Dyżurny uratował 37-latka
Dyżurny z leżajskiej komendy uratował życie 37-latkowi, który chciał popełnić samobójstwo. Policjant tak prowadził z nim rozmowę, że udało się ustalić, gdzie mężczyzna się znajduje i udzielono mu pomocy.
W nocy z soboty na niedzielę dyspozytor pogotowia powiadomił dyżurnego komendy w Leżajsku o 37-letnim mężczyźnie, który zadzwonił do niego twierdząc, że zamierza popełnić samobójstwo. Dyspozytor przekazał policjantowi numer telefonu komórkowego, który wyświetlił mu się podczas rozmowy. Dyżurny natychmiast na niego zadzwonił.

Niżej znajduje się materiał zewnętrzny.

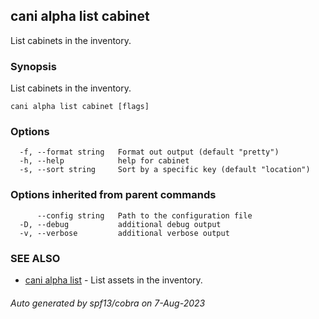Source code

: ## cani alpha list cabinet

List cabinets in the inventory.

### Synopsis

List cabinets in the inventory.

```
cani alpha list cabinet [flags]
```

### Options

```
  -f, --format string   Format out output (default "pretty")
  -h, --help            help for cabinet
  -s, --sort string     Sort by a specific key (default "location")
```

### Options inherited from parent commands

```
      --config string   Path to the configuration file
  -D, --debug           additional debug output
  -v, --verbose         additional verbose output
```

### SEE ALSO

* [cani alpha list](cani_alpha_list.md)	 - List assets in the inventory.

###### Auto generated by spf13/cobra on 7-Aug-2023
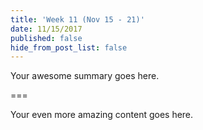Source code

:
```yaml
---
title: 'Week 11 (Nov 15 - 21)'
date: 11/15/2017
published: false
hide_from_post_list: false
---
```


Your awesome summary goes here.

===

Your even more amazing content goes here.
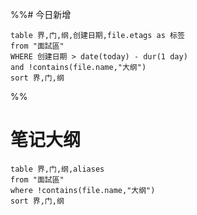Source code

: 
%%# 今日新增
```dataview  
table 界,门,纲,创建日期,file.etags as 标签
from "面試區"
WHERE 创建日期 > date(today) - dur(1 day) 
and !contains(file.name,"大纲")
sort 界,门,纲
```
%%

# 笔记大纲

```dataview
table 界,门,纲,aliases
from "面試區"
where !contains(file.name,"大纲")
sort 界,门,纲
```
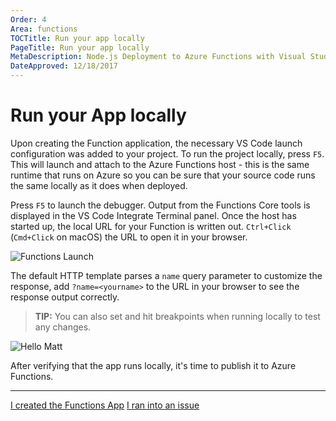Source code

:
 ```yaml
---
Order: 4
Area: functions
TOCTitle: Run your app locally
PageTitle: Run your app locally
MetaDescription: Node.js Deployment to Azure Functions with Visual Studio Code
DateApproved: 12/18/2017
---
```

# Run your App locally

Upon creating the Function application, the necessary VS Code launch configuration was added to your project. To run the project locally, press `F5`. This will launch and attach to the Azure Functions host - this is the same runtime that runs on Azure so you can be sure that your source code runs the same locally as it does when deployed.

Press `F5` to launch the debugger. Output from the Functions Core tools is displayed in the VS Code Integrate Terminal panel. Once the host has started up, the local URL for your Function is written out. `Ctrl+Click` (`Cmd+Click` on macOS) the URL to open it in your browser.

![Functions Launch](/images/functions-extension/functions-vscode-f5.png)

The default HTTP template parses a `name` query parameter to customize the response, add `?name=<yourname>` to the URL in your browser to see the response output correctly.

> **TIP:** You can also set and hit breakpoints when running locally to test any changes.

![Hello Matt](/images/functions-extension/functions-test-local-browser.png)

After verifying that the app runs locally, it's time to publish it to Azure Functions.

----

<a class="tutorial-next-btn" href="/tutorials/functions-extension/deploy-app">I created the Functions App</a> <a class="tutorial-feedback-btn" onclick="reportIssue('node-deployment-azurefunctions', 'run-app')" href="javascript:void(0)">I ran into an issue</a>
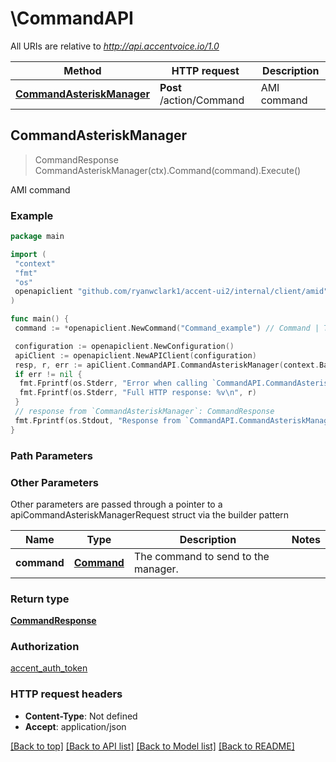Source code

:# \CommandAPI

All URIs are relative to *<http://api.accentvoice.io/1.0>*

Method | HTTP request | Description
------------- | ------------- | -------------
[**CommandAsteriskManager**](CommandAPI.md#CommandAsteriskManager) | **Post** /action/Command | AMI command

## CommandAsteriskManager

> CommandResponse CommandAsteriskManager(ctx).Command(command).Execute()

AMI command

### Example

```go
package main

import (
 "context"
 "fmt"
 "os"
 openapiclient "github.com/ryanwclark1/accent-ui2/internal/client/amid"
)

func main() {
 command := *openapiclient.NewCommand("Command_example") // Command | The command to send to the manager.  (optional)

 configuration := openapiclient.NewConfiguration()
 apiClient := openapiclient.NewAPIClient(configuration)
 resp, r, err := apiClient.CommandAPI.CommandAsteriskManager(context.Background()).Command(command).Execute()
 if err != nil {
  fmt.Fprintf(os.Stderr, "Error when calling `CommandAPI.CommandAsteriskManager``: %v\n", err)
  fmt.Fprintf(os.Stderr, "Full HTTP response: %v\n", r)
 }
 // response from `CommandAsteriskManager`: CommandResponse
 fmt.Fprintf(os.Stdout, "Response from `CommandAPI.CommandAsteriskManager`: %v\n", resp)
}
```

### Path Parameters

### Other Parameters

Other parameters are passed through a pointer to a apiCommandAsteriskManagerRequest struct via the builder pattern

Name | Type | Description  | Notes
------------- | ------------- | ------------- | -------------
 **command** | [**Command**](Command.md) | The command to send to the manager.  |

### Return type

[**CommandResponse**](CommandResponse.md)

### Authorization

[accent_auth_token](../README.md#accent_auth_token)

### HTTP request headers

- **Content-Type**: Not defined
- **Accept**: application/json

[[Back to top]](#) [[Back to API list]](../README.md#documentation-for-api-endpoints)
[[Back to Model list]](../README.md#documentation-for-models)
[[Back to README]](../README.md)
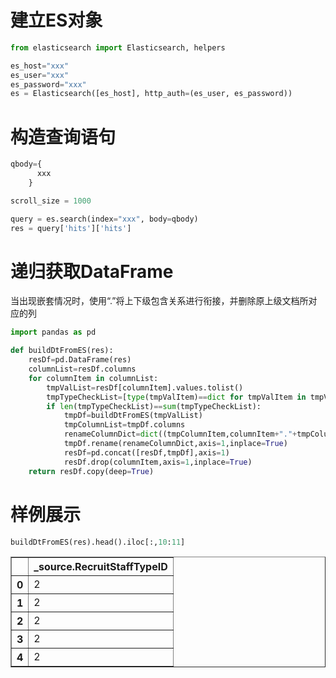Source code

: # 建立ES对象


```python
from elasticsearch import Elasticsearch, helpers
```


```python
es_host="xxx"
es_user="xxx"
es_password="xxx"
es = Elasticsearch([es_host], http_auth=(es_user, es_password))
```

# 构造查询语句


```python
qbody={
      xxx
    }

scroll_size = 1000

query = es.search(index="xxx", body=qbody)
res = query['hits']['hits']
```

# 递归获取DataFrame

当出现嵌套情况时，使用“.”将上下级包含关系进行衔接，并删除原上级文档所对应的列


```python
import pandas as pd

def buildDtFromES(res):
    resDf=pd.DataFrame(res)
    columnList=resDf.columns
    for columnItem in columnList:
        tmpValList=resDf[columnItem].values.tolist()
        tmpTypeCheckList=[type(tmpValItem)==dict for tmpValItem in tmpValList]
        if len(tmpTypeCheckList)==sum(tmpTypeCheckList):
            tmpDf=buildDtFromES(tmpValList)
            tmpColumnList=tmpDf.columns
            renameColumnDict=dict((tmpColumnItem,columnItem+"."+tmpColumnItem) for tmpColumnItem in tmpColumnList)
            tmpDf.rename(renameColumnDict,axis=1,inplace=True)
            resDf=pd.concat([resDf,tmpDf],axis=1)
            resDf.drop(columnItem,axis=1,inplace=True)
    return resDf.copy(deep=True)
```

# 样例展示


```python
buildDtFromES(res).head().iloc[:,10:11]
```




<div>
<table border="1" class="dataframe">
  <thead>
    <tr style="text-align: right;">
      <th></th>
      <th>_source.RecruitStaffTypeID</th>
    </tr>
  </thead>
  <tbody>
    <tr>
      <th>0</th>
      <td>2</td>
    </tr>
    <tr>
      <th>1</th>
      <td>2</td>
    </tr>
    <tr>
      <th>2</th>
      <td>2</td>
    </tr>
    <tr>
      <th>3</th>
      <td>2</td>
    </tr>
    <tr>
      <th>4</th>
      <td>2</td>
    </tr>
  </tbody>
</table>
</div>


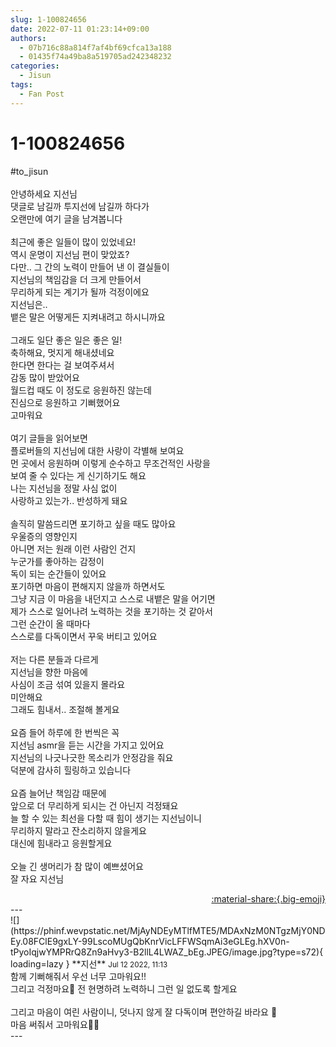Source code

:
 ```yaml
---
slug: 1-100824656
date: 2022-07-11 01:23:14+09:00
authors:
  - 07b716c88a814f7af4bf69cfca13a188
  - 01435f74a49ba8a519705ad242348232
categories:
  - Jisun
tags:
  - Fan Post
---
```


# 1-100824656

<div class="post-container" markdown="1">
<div class="content-container md-sidebar__scrollwrap" markdown="1">

\#to_jisun<br><br>안녕하세요 지선님<br>댓글로 남길까 투지선에 남길까 하다가<br>오랜만에 여기 글을 남겨봅니다<br><br>최근에 좋은 일들이 많이 있었네요!<br>역시 운명이 지선님 편이 맞았죠?<br>다만.. 그 간의 노력이 만들어 낸 이 결실들이<br>지선님의 책임감을 더 크게 만들어서<br>무리하게 되는 계기가 될까 걱정이에요<br>지선님은..<br>뱉은 말은 어떻게든 지켜내려고 하시니까요<br><br>그래도 일단 좋은 일은 좋은 일!<br>축하해요, 멋지게 해내셨네요<br>한다면 한다는 걸 보여주셔서<br>감동 많이 받았어요<br>월드컵 때도 이 정도로 응원하진 않는데<br>진심으로 응원하고 기뻐했어요<br>고마워요<br><br>여기 글들을 읽어보면<br>플로버들의 지선님에 대한 사랑이 각별해 보여요<br>먼 곳에서 응원하며 이렇게 순수하고 무조건적인 사랑을<br>보여 줄 수 있다는 게 신기하기도 해요<br>나는 지선님을 정말 사심 없이<br>사랑하고 있는가.. 반성하게 돼요<br><br>솔직히 말씀드리면 포기하고 싶을 때도 많아요<br>우울증의 영향인지<br>아니면 저는 원래 이런 사람인 건지<br>누군가를 좋아하는 감정이<br>독이 되는 순간들이 있어요<br>포기하면 마음이 편해지지 않을까 하면서도<br>그냥 지금 이 마음을 내던지고 스스로 내뱉은 말을 어기면<br>제가 스스로 일어나려 노력하는 것을 포기하는 것 같아서<br>그런 순간이 올 때마다<br>스스로를 다독이면서 꾸욱 버티고 있어요<br><br>저는 다른 분들과 다르게<br>지선님을 향한 마음에<br>사심이 조금 섞여 있을지 몰라요<br>미안해요<br>그래도 힘내서.. 조절해 볼게요<br><br>요즘 들어 하루에 한 번씩은 꼭<br>지선님 asmr을 듣는 시간을 가지고 있어요<br>지선님의 나긋나긋한 목소리가 안정감을 줘요<br>덕분에 감사히 힐링하고 있습니다<br><br>요즘 늘어난 책임감 때문에<br>앞으로 더 무리하게 되시는 건 아닌지 걱정돼요<br>늘 할 수 있는 최선을 다할 때 힘이 생기는 지선님이니<br>무리하지 말라고 잔소리하지 않을게요<br>대신에 힘내라고 응원할게요<br><br>오늘 긴 생머리가 참 많이 예쁘셨어요<br>잘 자요 지선님

</div>
</div>

<div style="text-align: right;" markdown="1">
<a href="https://weverse.io/fromis9/fanpost/1-100824656" style="text-align: right;">:material-share:{.big-emoji}</a>
</div>
---

<div class="comments-container md-sidebar__scrollwrap" markdown="1">
<div class="comment" markdown="1">
<div class='id-container' markdown="1">
![](https://phinf.wevpstatic.net/MjAyNDEyMTlfMTE5/MDAxNzM0NTgzMjY0NDEy.08FClE9gxLY-99LscoMUgQbKnrVicLFFWSqmAi3eGLEg.hXV0n-tPyoIqjwYMPRrQ8Zn9aHvy3-B2llL4LWAZ_bEg.JPEG/image.jpg?type=s72){ loading=lazy }
**<span class="artist">지선</span>** <small>Jul 12 2022, 11:13</small><br>
</div>
<div class='comment-body' markdown="1">
함께 기뻐해줘서 우선 너무 고마워요!!<br>그리고 걱정마요🌝 전 현명하려 노력하니 그런 일 없도록 할게요<br><br>그리고 마음이 여린 사람이니, 덧나지 않게 잘 다독이며 편안하길 바라요 🥺 <br>마음 써줘서 고마워요🐠🤍
</div>
</div>
</div>
---
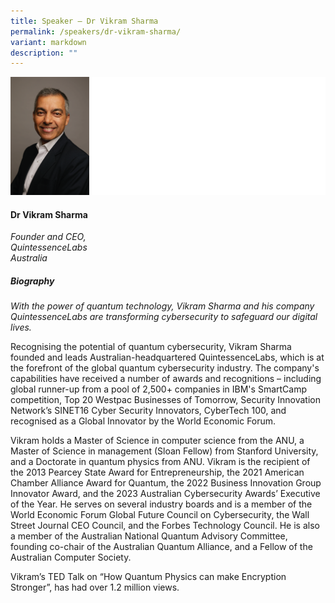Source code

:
 ```yaml
---
title: Speaker – Dr Vikram Sharma
permalink: /speakers/dr-vikram-sharma/
variant: markdown
description: ""
---
```

![](/images/2025%20speakers/Dr_Vikram_Sharma.png)
#### **Dr Vikram Sharma**

*Founder and CEO, <br> QuintessenceLabs<br>Australia*

##### **Biography**
*With the power of quantum technology, Vikram Sharma and his company QuintessenceLabs are transforming cybersecurity to safeguard our digital lives.*

Recognising the potential of quantum cybersecurity, Vikram Sharma founded and leads Australian-headquartered QuintessenceLabs, which is at the forefront of the global quantum cybersecurity industry. The company's capabilities have received a number of awards and recognitions – including global runner-up from a pool of 2,500+ companies in IBM's SmartCamp competition, Top 20 Westpac Businesses of Tomorrow, Security Innovation Network’s SINET16 Cyber Security Innovators, CyberTech 100, and recognised as a Global Innovator by the World Economic Forum.

Vikram holds a Master of Science in computer science from the ANU, a Master of Science in management (Sloan Fellow) from Stanford University, and a Doctorate in quantum physics from ANU. Vikram is the recipient of the 2013 Pearcey State Award for Entrepreneurship, the 2021 American Chamber Alliance Award for Quantum, the 2022 Business Innovation Group Innovator Award, and the 2023 Australian Cybersecurity Awards’ Executive of the Year. He serves on several industry boards and is a member of the World Economic Forum Global Future Council on Cybersecurity, the Wall Street Journal CEO Council, and the Forbes Technology Council. He is also a member of the Australian National Quantum Advisory Committee, founding co-chair of the Australian Quantum Alliance, and a Fellow of the Australian Computer Society.

Vikram’s TED Talk on “How Quantum Physics can make Encryption Stronger”, has had over 1.2 million views.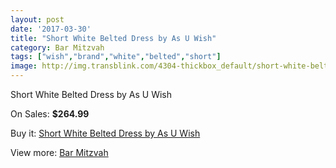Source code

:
 ```yaml
---
layout: post
date: '2017-03-30'
title: "Short White Belted Dress by As U Wish"
category: Bar Mitzvah
tags: ["wish","brand","white","belted","short"]
image: http://img.transblink.com/4304-thickbox_default/short-white-belted-dress-by-as-u-wish.jpg
---
```

Short White Belted Dress by As U Wish

On Sales: **$264.99**
<a href="https://www.transblink.com/en/bar-mitzvah/1354-short-white-belted-dress-by-as-u-wish.html"><amp-img layout="responsive" width="600" height="600" src="//img.transblink.com/4304-thickbox_default/short-white-belted-dress-by-as-u-wish.jpg" alt="Short White Belted Dress by As U Wish 0" /></a>
<a href="https://www.transblink.com/en/bar-mitzvah/1354-short-white-belted-dress-by-as-u-wish.html"><amp-img layout="responsive" width="600" height="600" src="//img.transblink.com/4306-thickbox_default/short-white-belted-dress-by-as-u-wish.jpg" alt="Short White Belted Dress by As U Wish 1" /></a>
<a href="https://www.transblink.com/en/bar-mitzvah/1354-short-white-belted-dress-by-as-u-wish.html"><amp-img layout="responsive" width="600" height="600" src="//img.transblink.com/4305-thickbox_default/short-white-belted-dress-by-as-u-wish.jpg" alt="Short White Belted Dress by As U Wish 2" /></a>

Buy it: [Short White Belted Dress by As U Wish](https://www.transblink.com/en/bar-mitzvah/1354-short-white-belted-dress-by-as-u-wish.html "Short White Belted Dress by As U Wish")

View more: [Bar Mitzvah](https://www.transblink.com/en/2-bar-mitzvah "Bar Mitzvah")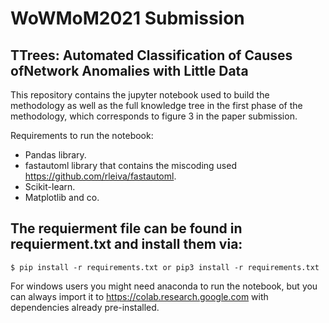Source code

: # WoWMoM2021 Submission
## TTrees: Automated Classification of Causes ofNetwork Anomalies with Little Data
This repository contains the jupyter notebook used to build the methodology as well as the full knowledge tree in the first phase of the methodology, which corresponds to figure 3 in the paper submission.

Requirements to run the notebook:
- Pandas library.
- fastautoml library that contains the miscoding used https://github.com/rleiva/fastautoml.
- Scikit-learn.
- Matplotlib and co.

## The requierment file can be found in requierment.txt and install them via:
```
$ pip install -r requirements.txt or pip3 install -r requirements.txt
```
For windows users you might need anaconda to run the notebook, but you can always import it to https://colab.research.google.com with dependencies already pre-installed.

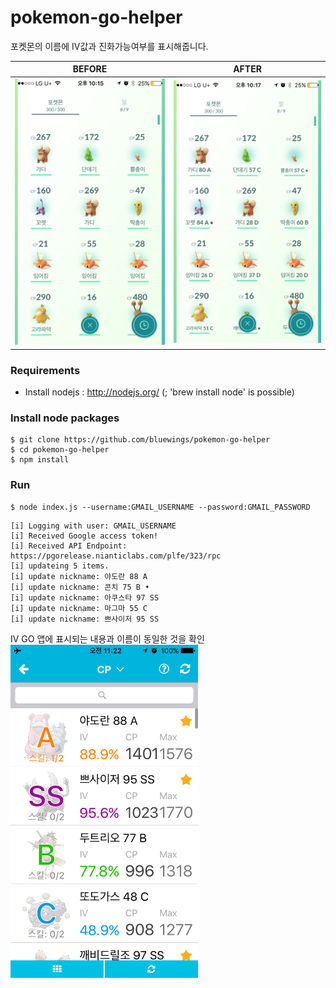 # pokemon-go-helper

포켓몬의 이름에 IV값과 진화가능여부를 표시해줍니다.

| BEFORE | AFTER |
|--------|-------|
| <img src="/sample/img/pokemons-before.jpeg" width="400"> | <img src="/sample/img/pokemons-after.jpeg" width="400"> |

### Requirements
- Install nodejs : http://nodejs.org/
(; 'brew install node' is possible)

### Install node packages
```
$ git clone https://github.com/bluewings/pokemon-go-helper
$ cd pokemon-go-helper
$ npm install
```

### Run
```
$ node index.js --username:GMAIL_USERNAME --password:GMAIL_PASSWORD
```
```
[i] Logging with user: GMAIL_USERNAME
[i] Received Google access token!
[i] Received API Endpoint: https://pgorelease.nianticlabs.com/plfe/323/rpc
[i] updateing 5 items.
[i] update nickname: 야도란 88 A
[i] update nickname: 콘치 75 B •
[i] update nickname: 아쿠스타 97 SS
[i] update nickname: 마그마 55 C
[i] update nickname: 쁘사이저 95 SS
```

IV GO 앱에 표시되는 내용과 이름이 동일한 것을 확인<br>
<img src="/sample/img/iv-go.jpeg" width="300">
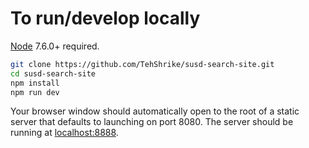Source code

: # To run/develop locally

[Node](https://nodejs.org/) 7.6.0+ required.

```sh
git clone https://github.com/TehShrike/susd-search-site.git
cd susd-search-site
npm install
npm run dev
```

Your browser window should automatically open to the root of a static server that defaults to launching on port 8080.
The server should be running at [localhost:8888](http://localhost:8888/).
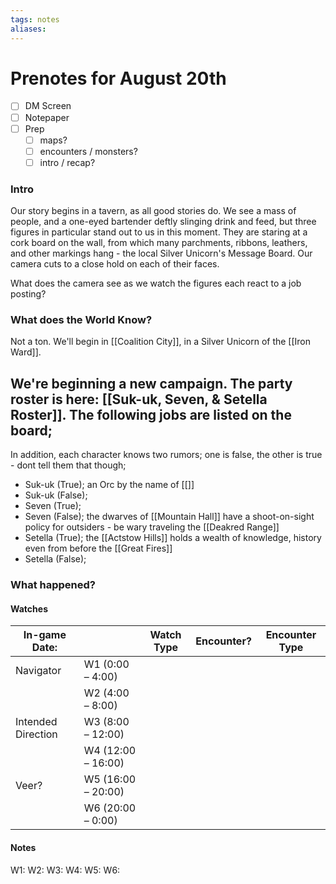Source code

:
 ```yaml
---
tags: notes
aliases:
---
```


# Prenotes for August 20th
- [ ] DM Screen
- [ ] Notepaper
- [ ] Prep
	- [ ] maps?
	- [ ] encounters / monsters?
	- [ ] intro / recap?

### Intro
Our story begins in a tavern, as all good stories do. We see a mass of people, and a one-eyed bartender deftly slinging drink and feed, but three figures in particular stand out to us in this moment. They are staring at a cork board on the wall, from which many parchments, ribbons, leathers, and other markings hang - the local Silver Unicorn's Message Board. Our camera cuts to a close hold on each of their faces. 

What does the camera see as we watch the figures each react to a job posting?

### What does the World Know?
Not a ton. We'll begin in [[Coalition City]], in a Silver Unicorn of the [[Iron Ward]].

We're beginning a new campaign. The party roster is here: [[Suk-uk, Seven, & Setella Roster]].
The following jobs are listed on the board;
- 

In addition, each character knows two rumors; one is false, the other is true - dont tell them that though;
- Suk-uk (True); an Orc by the name of [[]]
- Suk-uk (False); 
- Seven (True); 
- Seven (False); the dwarves of [[Mountain Hall]] have a shoot-on-sight policy for outsiders - be wary traveling the [[Deakred Range]]
- Setella (True); the [[Actstow Hills]] holds a wealth of knowledge, history even from before the [[Great Fires]]
- Setella (False); 
### What happened?

#### Watches
| In-game Date:      |                    | Watch Type | Encounter? | Encounter Type |
| ------------------ | ------------------ | ---------- | ---------- | -------------- |
| Navigator          | W1 (0:00 – 4:00)   |            |            |                |
|                    | W2 (4:00 – 8:00)   |            |            |                |
| Intended Direction | W3 (8:00 – 12:00)  |            |            |                |
|                    | W4 (12:00 – 16:00) |            |            |                |
| Veer?              | W5 (16:00 – 20:00) |            |            |                |
|                    | W6 (20:00 – 0:00)  |            |            |                |
#### Notes
W1:
W2:
W3:
W4:
W5:
W6: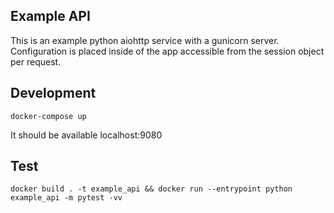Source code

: ## Example API

This is an example python aiohttp service with a gunicorn server.
Configuration is placed inside of the app accessible from the session
object per request.

## Development

```
docker-compose up
```

It should be available localhost:9080

## Test

```
docker build . -t example_api && docker run --entrypoint python example_api -m pytest -vv
```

W trakcie rozmowy z mężczyzną starał się go uspokoić i tak prowadził rozmowę, aby skłonić go do podania miejsca, w którym obecnie przebywa. I tak też się stało. 37-latek wyjawił policjantowi, że znajduje się na jednym z cmentarzy niedaleko Leżajska. Dyżurny powiadomił o całej sprawie policjantów z patrolu interwencyjnego, którzy udali się we wskazane miejsce i tam zauważyli 37-latka. Po chwili na miejsce przyjechała karetka pogotowia, która zabrała go do szpitala.
Dzięki profesjonalnemu działaniu dyżurnego mężczyźnie uratowano życie.